The urban movement has attracted students towards the Naxal fold in various parts of the country. In the 1980s, hordes of students from Kakatiya University and Regional Engineering College (now National Institute of Technology), Warangal, and Osmania University, Hyderabad, joined the then Progressive War cadres. Besides, according to one media report, “…security agencies believe that the front organizations have started vigorous movement in the education sector, to rope in students from several reputed colleges for their cause… [they] warned the [Nagpur] city police about these student-oriented revolutionary organizations. People working under banners with hints of revolution, like ‘sangharsh’ and ‘kranti’ are under the scanner”.
Following the arrest of Himadri Sen Roy, a very senior Naxal leader, and Somen alias Sumanand, West Bengal State Committee Secretary, near Kolkata, police claimed that, “the CPI (Naxal) has initiated a drive to spread its network in the city (Kolkata) and its outskirts and the outfit has brought some youths and students from premier educational institutions like Presidency College under its fold in the last two years.”
In Bengaluru, too, Naxal activities in colleges have been noticed. According to a media report, the police suspected that a group known as the Karnataka Communal Harmony Group (KCHG), a congregation of intellectuals and activists, is a Naxal front. Apparently, top police officials visited the famous Jesuit college – St Joseph’s – to investigate the involvement of students with the KCHG and the Naxals. In fact, in Karnataka, it was the urban movement that was stronger than the rural movement. Jawaharlal University, Hyderabad Central University, TISS, Allahabad University, IIT Madras and Jadavpur University are the citadels of urban Naxalism.

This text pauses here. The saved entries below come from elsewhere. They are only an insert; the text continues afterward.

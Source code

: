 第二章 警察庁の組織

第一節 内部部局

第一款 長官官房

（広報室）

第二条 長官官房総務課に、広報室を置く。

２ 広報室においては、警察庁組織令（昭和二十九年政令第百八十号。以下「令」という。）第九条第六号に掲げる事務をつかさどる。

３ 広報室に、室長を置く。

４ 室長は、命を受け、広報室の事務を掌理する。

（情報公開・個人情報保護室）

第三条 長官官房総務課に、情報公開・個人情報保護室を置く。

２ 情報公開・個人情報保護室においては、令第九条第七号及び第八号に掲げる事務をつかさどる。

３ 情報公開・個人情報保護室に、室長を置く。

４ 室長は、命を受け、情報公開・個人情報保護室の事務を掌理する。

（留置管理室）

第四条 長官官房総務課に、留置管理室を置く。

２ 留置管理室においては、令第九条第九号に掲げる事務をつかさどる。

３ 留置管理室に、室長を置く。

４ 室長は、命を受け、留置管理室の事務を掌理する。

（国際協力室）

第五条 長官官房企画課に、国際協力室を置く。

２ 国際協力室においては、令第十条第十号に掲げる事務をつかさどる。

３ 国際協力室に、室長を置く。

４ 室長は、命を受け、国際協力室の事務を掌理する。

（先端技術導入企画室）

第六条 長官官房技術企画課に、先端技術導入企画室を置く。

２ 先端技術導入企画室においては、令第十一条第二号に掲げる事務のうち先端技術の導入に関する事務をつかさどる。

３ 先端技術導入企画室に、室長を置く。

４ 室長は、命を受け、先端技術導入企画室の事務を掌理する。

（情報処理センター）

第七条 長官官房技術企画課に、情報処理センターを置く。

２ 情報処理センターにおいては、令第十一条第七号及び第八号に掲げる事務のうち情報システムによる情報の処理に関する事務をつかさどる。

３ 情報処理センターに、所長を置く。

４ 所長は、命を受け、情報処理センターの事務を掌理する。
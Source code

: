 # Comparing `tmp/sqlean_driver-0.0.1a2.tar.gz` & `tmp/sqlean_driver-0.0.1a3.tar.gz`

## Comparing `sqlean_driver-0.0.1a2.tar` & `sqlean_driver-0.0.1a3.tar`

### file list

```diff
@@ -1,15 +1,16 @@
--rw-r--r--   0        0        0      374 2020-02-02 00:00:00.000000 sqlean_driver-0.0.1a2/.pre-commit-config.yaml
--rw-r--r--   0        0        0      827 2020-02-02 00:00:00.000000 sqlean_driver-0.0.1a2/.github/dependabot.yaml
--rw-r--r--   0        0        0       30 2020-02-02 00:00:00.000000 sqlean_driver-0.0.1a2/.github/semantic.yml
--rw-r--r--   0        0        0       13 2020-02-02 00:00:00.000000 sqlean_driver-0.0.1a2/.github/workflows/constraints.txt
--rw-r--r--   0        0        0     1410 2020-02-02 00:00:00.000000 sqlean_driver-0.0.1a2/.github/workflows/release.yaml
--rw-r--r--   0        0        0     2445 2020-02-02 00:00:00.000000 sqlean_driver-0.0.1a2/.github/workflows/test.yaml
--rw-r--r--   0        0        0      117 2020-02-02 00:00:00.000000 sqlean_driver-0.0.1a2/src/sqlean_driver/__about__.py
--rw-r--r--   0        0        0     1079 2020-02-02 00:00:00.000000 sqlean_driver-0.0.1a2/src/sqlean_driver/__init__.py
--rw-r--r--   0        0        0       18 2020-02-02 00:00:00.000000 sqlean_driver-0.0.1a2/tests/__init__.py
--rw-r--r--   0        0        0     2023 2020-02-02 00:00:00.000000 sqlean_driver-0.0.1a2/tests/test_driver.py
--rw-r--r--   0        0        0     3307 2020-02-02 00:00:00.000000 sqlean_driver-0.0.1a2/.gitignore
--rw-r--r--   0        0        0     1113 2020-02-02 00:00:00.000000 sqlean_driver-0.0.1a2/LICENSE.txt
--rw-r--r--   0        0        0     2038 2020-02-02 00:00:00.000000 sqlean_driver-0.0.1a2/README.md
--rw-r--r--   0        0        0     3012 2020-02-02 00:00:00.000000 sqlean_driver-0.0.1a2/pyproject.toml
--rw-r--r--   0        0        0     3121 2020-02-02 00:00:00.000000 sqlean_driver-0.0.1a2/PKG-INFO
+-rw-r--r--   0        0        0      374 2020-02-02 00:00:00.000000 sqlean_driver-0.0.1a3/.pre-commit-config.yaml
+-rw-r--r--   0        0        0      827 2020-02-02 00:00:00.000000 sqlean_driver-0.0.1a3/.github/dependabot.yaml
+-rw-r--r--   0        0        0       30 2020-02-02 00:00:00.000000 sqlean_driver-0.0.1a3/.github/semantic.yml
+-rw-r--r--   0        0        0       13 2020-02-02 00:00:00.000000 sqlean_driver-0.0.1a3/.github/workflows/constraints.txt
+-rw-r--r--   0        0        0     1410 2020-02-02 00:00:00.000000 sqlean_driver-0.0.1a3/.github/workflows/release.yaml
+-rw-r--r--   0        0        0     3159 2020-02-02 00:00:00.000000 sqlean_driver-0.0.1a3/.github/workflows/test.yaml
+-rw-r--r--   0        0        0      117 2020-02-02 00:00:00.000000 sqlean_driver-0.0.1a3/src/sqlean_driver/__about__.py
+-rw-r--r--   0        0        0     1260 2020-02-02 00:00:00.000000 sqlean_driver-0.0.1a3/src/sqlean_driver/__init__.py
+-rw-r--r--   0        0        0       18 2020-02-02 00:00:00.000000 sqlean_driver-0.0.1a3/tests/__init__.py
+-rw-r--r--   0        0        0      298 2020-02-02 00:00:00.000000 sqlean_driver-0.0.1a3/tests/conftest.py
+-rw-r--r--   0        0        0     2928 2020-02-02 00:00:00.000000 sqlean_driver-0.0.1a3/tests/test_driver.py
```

Moreover, if and when the urban movement catches on, the state will have to deal with industrial unrest and urban terrorism. Urbanisation itself has some faultiness and the Naxals could well exploit this to their advantage. Also, the stronger the movement becomes in the urban areas, the more it is likely to contribute to the agrarian revolution – in terms of providing leaders and men and material to the people’s war.
If the government of the day fails to come up with a counter strategy to arrest Naxalism immediately, it may, as planned, result in a bloody civil war.